Thumbs Up, Thumbs Down
UP: To the Actors Guild of Parkersburg’s renovation and expansion projects, which will be the first major renovations to the building in 40 years. This fall, the guild will kick off a capital campaign by presenting giving opportunities to patrons, members and the general public. Given the degree to which the Actors Guild enriches life here in the Mid-Ohio Valley, surely there will be plenty of folks lined up to find out how they can help.
UP: To the largest attendance in recent years at the Very Spectacular Arts Festival this week, hosted by Artsbridge. School children with disabilities from throughout the region were brought to West Virginia University at Parkersburg to experience artistic endeavors ranging from creative movement to work on clay pots. Among those showing off his own art was a former festival attendee, Clark Queen, who is now working with clay sculpting and paints. Being an artist at the Arts Festival “is fun,” he said.

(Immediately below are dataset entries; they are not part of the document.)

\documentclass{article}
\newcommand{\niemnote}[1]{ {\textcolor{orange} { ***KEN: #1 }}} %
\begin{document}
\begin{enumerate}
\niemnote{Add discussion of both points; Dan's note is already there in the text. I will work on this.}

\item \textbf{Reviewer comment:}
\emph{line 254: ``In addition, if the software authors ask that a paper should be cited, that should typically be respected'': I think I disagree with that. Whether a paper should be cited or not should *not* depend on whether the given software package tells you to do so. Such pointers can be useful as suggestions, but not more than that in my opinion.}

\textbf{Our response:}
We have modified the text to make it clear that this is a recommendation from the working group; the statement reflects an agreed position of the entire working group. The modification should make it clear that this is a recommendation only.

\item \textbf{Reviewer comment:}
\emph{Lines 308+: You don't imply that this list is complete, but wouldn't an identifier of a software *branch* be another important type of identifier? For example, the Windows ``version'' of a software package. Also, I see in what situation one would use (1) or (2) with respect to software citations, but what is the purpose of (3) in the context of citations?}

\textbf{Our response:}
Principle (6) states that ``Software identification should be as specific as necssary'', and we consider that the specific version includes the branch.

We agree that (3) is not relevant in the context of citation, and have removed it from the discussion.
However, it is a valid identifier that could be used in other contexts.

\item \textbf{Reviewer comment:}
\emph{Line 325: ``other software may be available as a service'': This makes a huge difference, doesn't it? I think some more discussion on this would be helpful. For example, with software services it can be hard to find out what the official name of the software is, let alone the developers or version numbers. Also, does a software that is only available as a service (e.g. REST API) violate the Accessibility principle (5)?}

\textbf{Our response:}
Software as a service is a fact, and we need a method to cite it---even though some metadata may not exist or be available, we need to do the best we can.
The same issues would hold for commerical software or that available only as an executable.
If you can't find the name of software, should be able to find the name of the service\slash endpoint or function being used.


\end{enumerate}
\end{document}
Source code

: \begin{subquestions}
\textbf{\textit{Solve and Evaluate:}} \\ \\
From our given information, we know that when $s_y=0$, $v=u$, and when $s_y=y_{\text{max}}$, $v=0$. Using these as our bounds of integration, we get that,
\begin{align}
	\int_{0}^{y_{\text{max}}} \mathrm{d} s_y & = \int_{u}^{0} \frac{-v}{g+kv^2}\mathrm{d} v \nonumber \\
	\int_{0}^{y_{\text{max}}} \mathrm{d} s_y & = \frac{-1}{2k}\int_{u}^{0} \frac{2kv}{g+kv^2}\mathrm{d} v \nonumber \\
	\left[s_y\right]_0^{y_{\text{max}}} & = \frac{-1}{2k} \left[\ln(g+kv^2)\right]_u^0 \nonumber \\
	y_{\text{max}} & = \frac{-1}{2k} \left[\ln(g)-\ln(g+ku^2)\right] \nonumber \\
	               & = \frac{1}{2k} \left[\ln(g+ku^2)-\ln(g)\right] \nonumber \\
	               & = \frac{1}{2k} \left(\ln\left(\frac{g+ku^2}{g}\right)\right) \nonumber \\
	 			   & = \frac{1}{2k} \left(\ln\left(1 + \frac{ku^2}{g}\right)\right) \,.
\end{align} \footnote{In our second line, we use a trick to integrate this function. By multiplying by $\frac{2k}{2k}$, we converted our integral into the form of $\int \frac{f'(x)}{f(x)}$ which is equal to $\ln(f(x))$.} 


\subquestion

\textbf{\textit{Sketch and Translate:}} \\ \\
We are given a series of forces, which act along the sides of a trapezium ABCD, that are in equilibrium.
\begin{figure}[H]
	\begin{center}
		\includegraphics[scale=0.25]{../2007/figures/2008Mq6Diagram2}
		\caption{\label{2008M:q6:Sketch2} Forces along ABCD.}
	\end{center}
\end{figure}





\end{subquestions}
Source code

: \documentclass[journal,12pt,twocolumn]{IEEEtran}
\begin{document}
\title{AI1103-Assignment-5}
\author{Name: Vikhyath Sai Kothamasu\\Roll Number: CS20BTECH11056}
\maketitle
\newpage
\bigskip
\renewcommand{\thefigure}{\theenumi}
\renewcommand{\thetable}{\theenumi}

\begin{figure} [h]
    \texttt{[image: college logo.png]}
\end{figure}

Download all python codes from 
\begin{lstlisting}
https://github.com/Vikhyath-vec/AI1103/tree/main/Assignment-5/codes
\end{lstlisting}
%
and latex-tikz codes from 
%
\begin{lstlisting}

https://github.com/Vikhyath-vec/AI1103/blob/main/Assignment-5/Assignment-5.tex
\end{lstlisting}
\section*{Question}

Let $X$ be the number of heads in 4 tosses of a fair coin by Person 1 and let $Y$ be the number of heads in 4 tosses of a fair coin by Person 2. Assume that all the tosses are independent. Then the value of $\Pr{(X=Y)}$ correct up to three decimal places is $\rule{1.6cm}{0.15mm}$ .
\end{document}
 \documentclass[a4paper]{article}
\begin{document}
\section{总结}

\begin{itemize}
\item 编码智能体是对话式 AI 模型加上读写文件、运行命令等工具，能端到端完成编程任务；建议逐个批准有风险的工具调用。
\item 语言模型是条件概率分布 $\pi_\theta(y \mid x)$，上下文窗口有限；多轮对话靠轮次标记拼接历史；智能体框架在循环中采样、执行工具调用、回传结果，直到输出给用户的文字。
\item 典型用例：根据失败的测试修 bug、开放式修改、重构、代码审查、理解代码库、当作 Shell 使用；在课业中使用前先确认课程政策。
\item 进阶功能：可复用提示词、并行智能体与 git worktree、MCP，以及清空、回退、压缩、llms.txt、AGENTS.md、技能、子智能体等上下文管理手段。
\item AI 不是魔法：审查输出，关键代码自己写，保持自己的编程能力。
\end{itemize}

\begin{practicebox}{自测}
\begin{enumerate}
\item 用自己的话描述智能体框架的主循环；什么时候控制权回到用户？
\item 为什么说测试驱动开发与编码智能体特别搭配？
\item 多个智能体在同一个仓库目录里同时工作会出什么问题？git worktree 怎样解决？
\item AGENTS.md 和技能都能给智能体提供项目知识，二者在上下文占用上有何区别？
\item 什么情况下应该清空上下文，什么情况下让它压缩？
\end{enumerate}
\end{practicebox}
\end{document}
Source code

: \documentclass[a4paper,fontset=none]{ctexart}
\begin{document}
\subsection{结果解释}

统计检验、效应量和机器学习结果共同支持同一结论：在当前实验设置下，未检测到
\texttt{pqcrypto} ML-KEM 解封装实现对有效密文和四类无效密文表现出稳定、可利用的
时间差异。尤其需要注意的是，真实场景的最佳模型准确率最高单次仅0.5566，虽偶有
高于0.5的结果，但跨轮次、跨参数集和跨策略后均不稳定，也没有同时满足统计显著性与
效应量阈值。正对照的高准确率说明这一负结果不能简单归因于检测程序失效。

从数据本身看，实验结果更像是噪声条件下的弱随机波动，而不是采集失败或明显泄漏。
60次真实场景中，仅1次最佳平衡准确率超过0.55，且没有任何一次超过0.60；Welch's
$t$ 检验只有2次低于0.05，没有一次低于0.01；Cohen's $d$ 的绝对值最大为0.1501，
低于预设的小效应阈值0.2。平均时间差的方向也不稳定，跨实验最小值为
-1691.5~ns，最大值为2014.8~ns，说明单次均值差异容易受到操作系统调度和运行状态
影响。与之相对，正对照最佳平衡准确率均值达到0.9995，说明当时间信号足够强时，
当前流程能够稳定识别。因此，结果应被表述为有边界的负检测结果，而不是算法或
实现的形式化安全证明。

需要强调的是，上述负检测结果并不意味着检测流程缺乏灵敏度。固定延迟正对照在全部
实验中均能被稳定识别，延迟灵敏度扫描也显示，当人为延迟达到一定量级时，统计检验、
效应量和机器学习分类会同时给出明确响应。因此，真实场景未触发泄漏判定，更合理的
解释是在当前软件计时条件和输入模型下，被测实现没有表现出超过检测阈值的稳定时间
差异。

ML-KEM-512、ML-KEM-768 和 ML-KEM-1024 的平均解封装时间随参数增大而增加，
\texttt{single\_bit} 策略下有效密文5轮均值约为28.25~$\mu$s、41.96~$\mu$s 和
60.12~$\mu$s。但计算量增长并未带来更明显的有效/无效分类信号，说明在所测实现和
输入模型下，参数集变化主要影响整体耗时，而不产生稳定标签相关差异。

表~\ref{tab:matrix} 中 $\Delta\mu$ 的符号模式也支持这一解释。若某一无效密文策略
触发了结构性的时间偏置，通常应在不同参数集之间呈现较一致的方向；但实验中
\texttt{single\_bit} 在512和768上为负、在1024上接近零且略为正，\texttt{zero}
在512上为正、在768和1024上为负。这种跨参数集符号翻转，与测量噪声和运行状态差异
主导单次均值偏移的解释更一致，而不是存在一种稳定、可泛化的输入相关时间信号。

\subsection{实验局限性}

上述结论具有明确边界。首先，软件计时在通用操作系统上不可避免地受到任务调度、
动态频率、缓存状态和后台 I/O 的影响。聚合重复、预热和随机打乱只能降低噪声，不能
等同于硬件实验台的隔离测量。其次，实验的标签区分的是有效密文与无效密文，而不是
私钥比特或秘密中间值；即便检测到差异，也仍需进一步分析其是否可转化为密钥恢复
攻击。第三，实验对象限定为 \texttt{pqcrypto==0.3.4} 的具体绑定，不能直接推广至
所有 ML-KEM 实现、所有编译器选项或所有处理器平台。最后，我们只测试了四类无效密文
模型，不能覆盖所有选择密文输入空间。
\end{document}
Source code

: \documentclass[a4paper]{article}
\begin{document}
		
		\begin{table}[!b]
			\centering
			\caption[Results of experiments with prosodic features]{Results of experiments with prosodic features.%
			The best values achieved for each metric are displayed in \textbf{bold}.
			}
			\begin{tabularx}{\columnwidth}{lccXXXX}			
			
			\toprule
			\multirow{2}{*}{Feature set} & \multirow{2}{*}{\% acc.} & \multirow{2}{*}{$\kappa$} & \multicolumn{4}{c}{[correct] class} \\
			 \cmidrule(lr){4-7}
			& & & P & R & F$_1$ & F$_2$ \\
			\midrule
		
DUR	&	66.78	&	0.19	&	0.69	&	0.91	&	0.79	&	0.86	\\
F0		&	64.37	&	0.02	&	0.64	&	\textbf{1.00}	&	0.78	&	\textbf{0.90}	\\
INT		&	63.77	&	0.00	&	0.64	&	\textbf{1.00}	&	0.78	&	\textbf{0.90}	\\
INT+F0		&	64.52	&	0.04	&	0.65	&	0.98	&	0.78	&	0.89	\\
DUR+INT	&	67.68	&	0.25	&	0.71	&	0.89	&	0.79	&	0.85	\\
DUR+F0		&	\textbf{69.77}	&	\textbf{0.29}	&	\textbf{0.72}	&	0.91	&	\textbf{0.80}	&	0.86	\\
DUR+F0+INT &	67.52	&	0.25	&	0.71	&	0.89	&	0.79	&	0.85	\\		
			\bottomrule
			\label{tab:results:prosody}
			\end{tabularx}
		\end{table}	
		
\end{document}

UP: To a pilot program in Ohio that will provide intensive trauma counseling and other services to children of parents addicted to painkillers and heroin. Public Children Services Association of Ohio estimates half of the children placed in foster care in 2015 were there because their abuse and neglect was associated with their parents’ drug use. The situation has gotten so bad that the director of Gallia County Children Services says there are five infants in the county right now who tested positive for opiates at birth.
UP: To more than three decades as a Tree City USA for Williamstown. As Mayor Jean Ford put it, “In Williamstown we love our trees. They are good for our air and our health.”